### What is being asked
Please start at the first line of the records beneath and quote each line exactly, ending with the line containing "and POP off.".

### Provided material

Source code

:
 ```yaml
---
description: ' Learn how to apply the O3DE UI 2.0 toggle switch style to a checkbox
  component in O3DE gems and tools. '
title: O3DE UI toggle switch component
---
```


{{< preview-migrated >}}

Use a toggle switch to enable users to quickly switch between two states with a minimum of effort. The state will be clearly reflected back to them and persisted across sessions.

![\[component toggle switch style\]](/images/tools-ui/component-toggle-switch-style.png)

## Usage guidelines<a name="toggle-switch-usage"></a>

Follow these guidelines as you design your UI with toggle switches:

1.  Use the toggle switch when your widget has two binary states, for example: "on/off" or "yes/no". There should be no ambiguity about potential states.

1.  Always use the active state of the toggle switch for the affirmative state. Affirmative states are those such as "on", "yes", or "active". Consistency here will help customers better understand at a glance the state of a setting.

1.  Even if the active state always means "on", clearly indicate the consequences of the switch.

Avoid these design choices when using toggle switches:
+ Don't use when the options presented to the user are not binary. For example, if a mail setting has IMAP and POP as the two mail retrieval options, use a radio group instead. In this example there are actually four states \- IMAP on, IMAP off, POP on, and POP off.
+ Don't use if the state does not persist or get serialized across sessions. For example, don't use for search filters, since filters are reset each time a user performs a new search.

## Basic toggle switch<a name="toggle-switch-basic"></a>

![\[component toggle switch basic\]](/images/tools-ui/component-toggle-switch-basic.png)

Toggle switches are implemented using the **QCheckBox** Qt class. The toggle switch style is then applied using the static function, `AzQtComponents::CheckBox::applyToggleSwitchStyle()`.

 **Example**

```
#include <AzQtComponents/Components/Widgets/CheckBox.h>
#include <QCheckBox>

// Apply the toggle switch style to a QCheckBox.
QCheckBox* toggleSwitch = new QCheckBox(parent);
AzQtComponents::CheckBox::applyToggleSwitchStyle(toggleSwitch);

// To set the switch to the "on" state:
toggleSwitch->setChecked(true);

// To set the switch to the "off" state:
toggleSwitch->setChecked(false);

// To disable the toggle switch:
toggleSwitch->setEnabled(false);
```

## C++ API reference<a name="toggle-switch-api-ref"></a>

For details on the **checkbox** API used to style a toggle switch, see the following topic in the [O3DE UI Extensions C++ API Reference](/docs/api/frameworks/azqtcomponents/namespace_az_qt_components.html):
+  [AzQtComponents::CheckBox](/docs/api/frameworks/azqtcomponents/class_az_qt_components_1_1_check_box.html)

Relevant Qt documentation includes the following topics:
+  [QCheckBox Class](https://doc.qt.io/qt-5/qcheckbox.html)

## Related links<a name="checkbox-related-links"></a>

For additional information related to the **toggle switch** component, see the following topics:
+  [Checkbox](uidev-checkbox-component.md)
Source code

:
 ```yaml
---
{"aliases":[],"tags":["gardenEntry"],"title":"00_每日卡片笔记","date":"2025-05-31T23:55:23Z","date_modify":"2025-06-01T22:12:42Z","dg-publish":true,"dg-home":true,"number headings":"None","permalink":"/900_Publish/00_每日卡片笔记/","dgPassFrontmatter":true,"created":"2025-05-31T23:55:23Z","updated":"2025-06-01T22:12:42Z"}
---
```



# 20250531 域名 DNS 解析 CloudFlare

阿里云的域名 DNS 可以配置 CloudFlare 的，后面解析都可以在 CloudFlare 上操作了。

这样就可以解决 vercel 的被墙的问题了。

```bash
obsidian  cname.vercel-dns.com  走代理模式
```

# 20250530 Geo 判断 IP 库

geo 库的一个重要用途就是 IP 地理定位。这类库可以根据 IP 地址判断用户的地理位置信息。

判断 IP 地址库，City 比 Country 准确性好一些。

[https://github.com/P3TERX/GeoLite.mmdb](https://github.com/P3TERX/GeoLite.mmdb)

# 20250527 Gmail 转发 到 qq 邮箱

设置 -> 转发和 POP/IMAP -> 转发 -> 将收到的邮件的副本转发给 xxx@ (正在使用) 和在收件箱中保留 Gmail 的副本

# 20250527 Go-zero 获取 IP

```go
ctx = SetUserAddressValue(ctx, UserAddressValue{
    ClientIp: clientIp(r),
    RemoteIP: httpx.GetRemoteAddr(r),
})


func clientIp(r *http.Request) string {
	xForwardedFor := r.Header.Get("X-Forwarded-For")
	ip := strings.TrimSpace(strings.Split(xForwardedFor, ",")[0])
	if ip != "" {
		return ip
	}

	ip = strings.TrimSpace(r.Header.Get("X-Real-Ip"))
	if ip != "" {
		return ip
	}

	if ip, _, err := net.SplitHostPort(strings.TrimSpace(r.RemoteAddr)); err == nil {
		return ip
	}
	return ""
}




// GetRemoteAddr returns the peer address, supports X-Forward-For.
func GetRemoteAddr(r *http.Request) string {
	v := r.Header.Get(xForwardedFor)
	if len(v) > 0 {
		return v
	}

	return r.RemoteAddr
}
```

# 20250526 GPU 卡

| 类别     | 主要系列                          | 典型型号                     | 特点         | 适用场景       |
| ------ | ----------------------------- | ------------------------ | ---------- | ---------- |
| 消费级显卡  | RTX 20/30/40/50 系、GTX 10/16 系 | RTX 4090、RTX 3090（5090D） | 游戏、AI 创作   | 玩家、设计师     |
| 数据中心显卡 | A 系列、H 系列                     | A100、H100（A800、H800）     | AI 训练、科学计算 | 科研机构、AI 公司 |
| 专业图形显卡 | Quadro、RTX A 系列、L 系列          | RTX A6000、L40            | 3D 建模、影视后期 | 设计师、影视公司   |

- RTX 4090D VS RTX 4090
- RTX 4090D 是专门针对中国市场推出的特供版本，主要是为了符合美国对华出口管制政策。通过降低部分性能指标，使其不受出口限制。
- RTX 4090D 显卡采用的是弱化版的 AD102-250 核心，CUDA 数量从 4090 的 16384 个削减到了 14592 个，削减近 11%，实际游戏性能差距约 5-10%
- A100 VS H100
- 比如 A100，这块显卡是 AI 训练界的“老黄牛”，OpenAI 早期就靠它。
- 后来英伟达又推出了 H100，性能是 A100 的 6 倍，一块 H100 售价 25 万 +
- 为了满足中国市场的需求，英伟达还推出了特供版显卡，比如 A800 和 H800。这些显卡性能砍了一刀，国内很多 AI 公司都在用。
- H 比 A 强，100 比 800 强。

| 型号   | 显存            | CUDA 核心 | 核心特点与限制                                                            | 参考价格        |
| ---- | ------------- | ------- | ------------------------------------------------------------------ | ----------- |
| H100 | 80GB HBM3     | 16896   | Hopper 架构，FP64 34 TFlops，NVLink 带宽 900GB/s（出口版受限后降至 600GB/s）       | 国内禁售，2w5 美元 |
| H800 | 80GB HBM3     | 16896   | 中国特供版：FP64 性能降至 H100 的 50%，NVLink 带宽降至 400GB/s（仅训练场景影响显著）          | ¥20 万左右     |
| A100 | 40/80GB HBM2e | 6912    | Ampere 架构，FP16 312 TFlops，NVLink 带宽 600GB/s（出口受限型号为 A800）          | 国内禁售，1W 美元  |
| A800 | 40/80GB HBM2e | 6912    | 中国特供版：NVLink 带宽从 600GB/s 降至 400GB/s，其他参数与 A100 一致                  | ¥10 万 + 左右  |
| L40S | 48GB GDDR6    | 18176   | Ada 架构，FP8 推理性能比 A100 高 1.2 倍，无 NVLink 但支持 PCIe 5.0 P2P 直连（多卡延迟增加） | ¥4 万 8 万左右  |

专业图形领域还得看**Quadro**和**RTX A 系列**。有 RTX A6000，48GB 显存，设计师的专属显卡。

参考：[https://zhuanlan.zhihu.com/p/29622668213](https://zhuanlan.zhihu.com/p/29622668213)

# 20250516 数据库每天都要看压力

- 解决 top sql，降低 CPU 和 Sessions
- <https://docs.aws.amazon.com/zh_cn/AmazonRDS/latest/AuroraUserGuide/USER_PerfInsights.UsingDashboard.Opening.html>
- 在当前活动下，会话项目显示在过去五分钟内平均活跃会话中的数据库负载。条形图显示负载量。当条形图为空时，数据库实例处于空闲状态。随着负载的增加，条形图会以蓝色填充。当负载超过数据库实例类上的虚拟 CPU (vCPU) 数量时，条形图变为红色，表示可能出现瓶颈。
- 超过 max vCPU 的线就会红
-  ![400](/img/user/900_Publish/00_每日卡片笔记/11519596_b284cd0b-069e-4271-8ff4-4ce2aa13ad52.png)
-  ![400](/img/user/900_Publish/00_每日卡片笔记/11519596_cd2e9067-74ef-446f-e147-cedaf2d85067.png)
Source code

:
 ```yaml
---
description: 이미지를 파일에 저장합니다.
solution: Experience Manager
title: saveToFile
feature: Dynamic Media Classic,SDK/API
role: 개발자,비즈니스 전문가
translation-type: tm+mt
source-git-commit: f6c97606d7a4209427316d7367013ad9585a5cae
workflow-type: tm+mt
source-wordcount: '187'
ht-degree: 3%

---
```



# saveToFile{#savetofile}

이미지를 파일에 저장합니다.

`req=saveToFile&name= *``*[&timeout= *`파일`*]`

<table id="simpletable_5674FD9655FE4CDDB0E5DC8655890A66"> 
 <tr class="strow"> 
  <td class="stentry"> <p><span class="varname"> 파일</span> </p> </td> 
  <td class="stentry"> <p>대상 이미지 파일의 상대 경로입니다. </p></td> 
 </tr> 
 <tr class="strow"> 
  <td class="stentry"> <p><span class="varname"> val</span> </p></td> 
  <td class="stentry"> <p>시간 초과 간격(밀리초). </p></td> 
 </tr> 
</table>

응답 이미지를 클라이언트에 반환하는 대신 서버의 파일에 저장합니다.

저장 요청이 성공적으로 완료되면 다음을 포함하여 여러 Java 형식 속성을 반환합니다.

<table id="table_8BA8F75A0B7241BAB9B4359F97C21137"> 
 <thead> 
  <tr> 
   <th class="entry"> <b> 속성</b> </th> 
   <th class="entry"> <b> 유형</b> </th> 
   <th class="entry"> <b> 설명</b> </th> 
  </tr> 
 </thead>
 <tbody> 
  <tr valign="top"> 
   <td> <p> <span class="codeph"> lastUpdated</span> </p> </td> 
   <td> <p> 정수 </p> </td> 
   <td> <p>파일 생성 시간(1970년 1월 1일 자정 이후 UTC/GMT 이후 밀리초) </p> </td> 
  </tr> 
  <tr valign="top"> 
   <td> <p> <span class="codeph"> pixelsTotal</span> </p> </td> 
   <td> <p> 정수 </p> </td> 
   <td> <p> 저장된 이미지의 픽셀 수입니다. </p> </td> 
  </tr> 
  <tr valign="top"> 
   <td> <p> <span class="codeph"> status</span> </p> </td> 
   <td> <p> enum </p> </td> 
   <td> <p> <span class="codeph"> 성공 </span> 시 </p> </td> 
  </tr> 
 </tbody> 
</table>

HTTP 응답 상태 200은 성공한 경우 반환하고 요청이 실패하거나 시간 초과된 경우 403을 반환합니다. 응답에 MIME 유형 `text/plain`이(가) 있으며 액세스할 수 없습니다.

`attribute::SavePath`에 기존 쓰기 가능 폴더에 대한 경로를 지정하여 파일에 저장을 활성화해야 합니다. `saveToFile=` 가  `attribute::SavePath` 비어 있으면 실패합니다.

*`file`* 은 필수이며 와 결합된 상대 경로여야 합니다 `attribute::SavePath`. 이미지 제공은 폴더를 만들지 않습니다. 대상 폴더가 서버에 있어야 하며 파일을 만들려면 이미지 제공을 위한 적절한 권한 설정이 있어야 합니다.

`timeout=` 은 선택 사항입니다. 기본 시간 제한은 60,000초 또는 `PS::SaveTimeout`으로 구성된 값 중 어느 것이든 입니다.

### Your solution
Source code

:
 ```yaml
---
description: ' Learn how to apply the O3DE UI 2.0 toggle switch style to a checkbox
  component in O3DE gems and tools. '
title: O3DE UI toggle switch component
---
```


{{< preview-migrated >}}

Use a toggle switch to enable users to quickly switch between two states with a minimum of effort. The state will be clearly reflected back to them and persisted across sessions.

![\[component toggle switch style\]](/images/tools-ui/component-toggle-switch-style.png)

## Usage guidelines<a name="toggle-switch-usage"></a>

Follow these guidelines as you design your UI with toggle switches:

1.  Use the toggle switch when your widget has two binary states, for example: "on/off" or "yes/no". There should be no ambiguity about potential states.

1.  Always use the active state of the toggle switch for the affirmative state. Affirmative states are those such as "on", "yes", or "active". Consistency here will help customers better understand at a glance the state of a setting.

1.  Even if the active state always means "on", clearly indicate the consequences of the switch.

Avoid these design choices when using toggle switches:
+ Don't use when the options presented to the user are not binary. For example, if a mail setting has IMAP and POP as the two mail retrieval options, use a radio group instead. In this example there are actually four states \- IMAP on, IMAP off, POP on, and POP off.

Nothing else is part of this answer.